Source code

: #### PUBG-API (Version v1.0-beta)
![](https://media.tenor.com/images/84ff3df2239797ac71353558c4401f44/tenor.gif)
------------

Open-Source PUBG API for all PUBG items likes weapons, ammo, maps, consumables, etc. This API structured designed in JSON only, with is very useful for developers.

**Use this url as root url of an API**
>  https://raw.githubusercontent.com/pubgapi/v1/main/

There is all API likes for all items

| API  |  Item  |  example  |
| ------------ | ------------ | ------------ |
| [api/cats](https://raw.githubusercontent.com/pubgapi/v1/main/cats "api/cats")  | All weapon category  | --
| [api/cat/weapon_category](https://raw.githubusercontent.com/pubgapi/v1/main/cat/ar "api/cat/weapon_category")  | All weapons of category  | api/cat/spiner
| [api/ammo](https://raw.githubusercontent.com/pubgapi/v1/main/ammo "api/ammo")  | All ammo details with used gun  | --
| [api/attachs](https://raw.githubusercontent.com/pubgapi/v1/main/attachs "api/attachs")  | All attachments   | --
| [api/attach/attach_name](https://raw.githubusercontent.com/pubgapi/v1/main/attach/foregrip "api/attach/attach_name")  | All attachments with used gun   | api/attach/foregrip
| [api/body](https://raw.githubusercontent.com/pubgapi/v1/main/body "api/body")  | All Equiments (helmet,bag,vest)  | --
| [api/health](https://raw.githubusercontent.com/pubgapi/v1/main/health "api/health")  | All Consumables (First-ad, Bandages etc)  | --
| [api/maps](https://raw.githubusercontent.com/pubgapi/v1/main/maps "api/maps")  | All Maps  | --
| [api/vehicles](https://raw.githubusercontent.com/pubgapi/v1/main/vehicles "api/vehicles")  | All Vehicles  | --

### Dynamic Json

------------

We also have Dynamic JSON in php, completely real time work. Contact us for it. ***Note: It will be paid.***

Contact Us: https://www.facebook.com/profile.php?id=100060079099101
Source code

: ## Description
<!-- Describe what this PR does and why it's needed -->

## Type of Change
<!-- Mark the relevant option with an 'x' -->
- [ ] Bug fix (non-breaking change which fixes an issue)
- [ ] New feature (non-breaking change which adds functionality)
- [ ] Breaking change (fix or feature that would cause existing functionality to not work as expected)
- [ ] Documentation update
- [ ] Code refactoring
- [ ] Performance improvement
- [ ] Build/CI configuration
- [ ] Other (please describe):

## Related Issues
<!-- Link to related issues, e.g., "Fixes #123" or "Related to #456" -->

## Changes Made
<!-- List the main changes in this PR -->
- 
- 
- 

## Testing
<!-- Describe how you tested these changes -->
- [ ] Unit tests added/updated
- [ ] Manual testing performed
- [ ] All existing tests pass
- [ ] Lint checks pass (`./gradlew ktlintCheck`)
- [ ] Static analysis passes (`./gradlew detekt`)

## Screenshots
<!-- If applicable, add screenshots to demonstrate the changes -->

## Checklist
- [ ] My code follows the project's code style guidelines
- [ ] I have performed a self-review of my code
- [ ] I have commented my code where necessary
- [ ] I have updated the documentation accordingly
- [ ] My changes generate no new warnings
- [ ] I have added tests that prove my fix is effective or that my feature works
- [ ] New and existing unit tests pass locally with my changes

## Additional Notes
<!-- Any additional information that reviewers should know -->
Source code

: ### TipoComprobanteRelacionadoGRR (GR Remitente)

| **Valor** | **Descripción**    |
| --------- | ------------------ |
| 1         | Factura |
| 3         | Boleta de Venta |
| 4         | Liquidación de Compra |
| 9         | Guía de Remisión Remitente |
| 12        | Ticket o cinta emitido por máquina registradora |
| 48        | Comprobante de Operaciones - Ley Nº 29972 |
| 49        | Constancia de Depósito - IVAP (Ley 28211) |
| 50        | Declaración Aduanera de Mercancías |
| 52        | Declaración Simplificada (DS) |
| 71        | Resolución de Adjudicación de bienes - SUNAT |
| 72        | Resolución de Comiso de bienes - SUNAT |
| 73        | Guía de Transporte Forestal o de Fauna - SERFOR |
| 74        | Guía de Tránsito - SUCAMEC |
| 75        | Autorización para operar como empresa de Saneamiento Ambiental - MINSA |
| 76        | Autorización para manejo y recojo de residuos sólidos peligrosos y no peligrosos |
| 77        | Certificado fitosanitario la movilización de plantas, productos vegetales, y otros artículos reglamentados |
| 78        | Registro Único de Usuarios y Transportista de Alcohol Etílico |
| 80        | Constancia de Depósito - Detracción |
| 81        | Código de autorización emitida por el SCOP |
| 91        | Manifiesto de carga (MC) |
══════════
Exercise requirements
Copy every record again, keeping each word unchanged.

Problem solution
Source code

: #### PUBG-API (Version v1.0-beta)
![](https://media.tenor.com/images/84ff3df2239797ac71353558c4401f44/tenor.gif)
------------

Open-Source PUBG API for all PUBG items likes weapons, ammo, maps, consumables, etc. This API structured designed in JSON only, with is very useful for developers.

**Use this url as root url of an API**
>  https://raw.githubusercontent.com/pubgapi/v1/main/

There is all API likes for all items

| API  |  Item  |  example  |
| ------------ | ------------ | ------------ |
| [api/cats](https://raw.githubusercontent.com/pubgapi/v1/main/cats "api/cats")  | All weapon category  | --
| [api/cat/weapon_category](https://raw.githubusercontent.com/pubgapi/v1/main/cat/ar "api/cat/weapon_category")  | All weapons of category  | api/cat/spiner
| [api/ammo](https://raw.githubusercontent.com/pubgapi/v1/main/ammo "api/ammo")  | All ammo details with used gun  | --
| [api/attachs](https://raw.githubusercontent.com/pubgapi/v1/main/attachs "api/attachs")  | All attachments   | --
| [api/attach/attach_name](https://raw.githubusercontent.com/pubgapi/v1/main/attach/foregrip "api/attach/attach_name")  | All attachments with used gun   | api/attach/foregrip
| [api/body](https://raw.githubusercontent.com/pubgapi/v1/main/body "api/body")  | All Equiments (helmet,bag,vest)  | --
| [api/health](https://raw.githubusercontent.com/pubgapi/v1/main/health "api/health")  | All Consumables (First-ad, Bandages etc)  | --
| [api/maps](https://raw.githubusercontent.com/pubgapi/v1/main/maps "api/maps")  | All Maps  | --
| [api/vehicles](https://raw.githubusercontent.com/pubgapi/v1/main/vehicles "api/vehicles")  | All Vehicles  | --

### Dynamic Json

------------

We also have Dynamic JSON in php, completely real time work. Contact us for it. ***Note: It will be paid.***

Contact Us: https://www.facebook.com/profile.php?id=100060079099101
Source code

: ## Description
<!-- Describe what this PR does and why it's needed -->

## Type of Change
<!-- Mark the relevant option with an 'x' -->
- [ ] Bug fix (non-breaking change which fixes an issue)
- [ ] New feature (non-breaking change which adds functionality)
- [ ] Breaking change (fix or feature that would cause existing functionality to not work as expected)
- [ ] Documentation update
- [ ] Code refactoring
- [ ] Performance improvement
- [ ] Build/CI configuration
- [ ] Other (please describe):

## Related Issues
<!-- Link to related issues, e.g., "Fixes #123" or "Related to #456" -->

## Changes Made
<!-- List the main changes in this PR -->
- 
- 
- 

## Testing
<!-- Describe how you tested these changes -->
- [ ] Unit tests added/updated
- [ ] Manual testing performed
- [ ] All existing tests pass
- [ ] Lint checks pass (`./gradlew ktlintCheck`)
- [ ] Static analysis passes (`./gradlew detekt`)

## Screenshots
<!-- If applicable, add screenshots to demonstrate the changes -->

## Checklist
- [ ] My code follows the project's code style guidelines
- [ ] I have performed a self-review of my code
- [ ] I have commented my code where necessary
- [ ] I have updated the documentation accordingly
- [ ] My changes generate no new warnings
- [ ] I have added tests that prove my fix is effective or that my feature works
- [ ] New and existing unit tests pass locally with my changes

## Additional Notes
<!-- Any additional information that reviewers should know -->
Source code

: ### TipoComprobanteRelacionadoGRR (GR Remitente)

| **Valor** | **Descripción**    |
| --------- | ------------------ |
| 1         | Factura |
| 3         | Boleta de Venta |
| 4         | Liquidación de Compra |
| 9         | Guía de Remisión Remitente |
| 12        | Ticket o cinta emitido por máquina registradora |
| 48        | Comprobante de Operaciones - Ley Nº 29972 |
| 49        | Constancia de Depósito - IVAP (Ley 28211) |
| 50        | Declaración Aduanera de Mercancías |
| 52        | Declaración Simplificada (DS) |
| 71        | Resolución de Adjudicación de bienes - SUNAT |
| 72        | Resolución de Comiso de bienes - SUNAT |
| 73        | Guía de Transporte Forestal o de Fauna - SERFOR |
| 74        | Guía de Tránsito - SUCAMEC |
| 75        | Autorización para operar como empresa de Saneamiento Ambiental - MINSA |
| 76        | Autorización para manejo y recojo de residuos sólidos peligrosos y no peligrosos |
| 77        | Certificado fitosanitario la movilización de plantas, productos vegetales, y otros artículos reglamentados |
| 78        | Registro Único de Usuarios y Transportista de Alcohol Etílico |
| 80        | Constancia de Depósito - Detracción |
| 81        | Código de autorización emitida por el SCOP |
| 91        | Manifiesto de carga (MC) |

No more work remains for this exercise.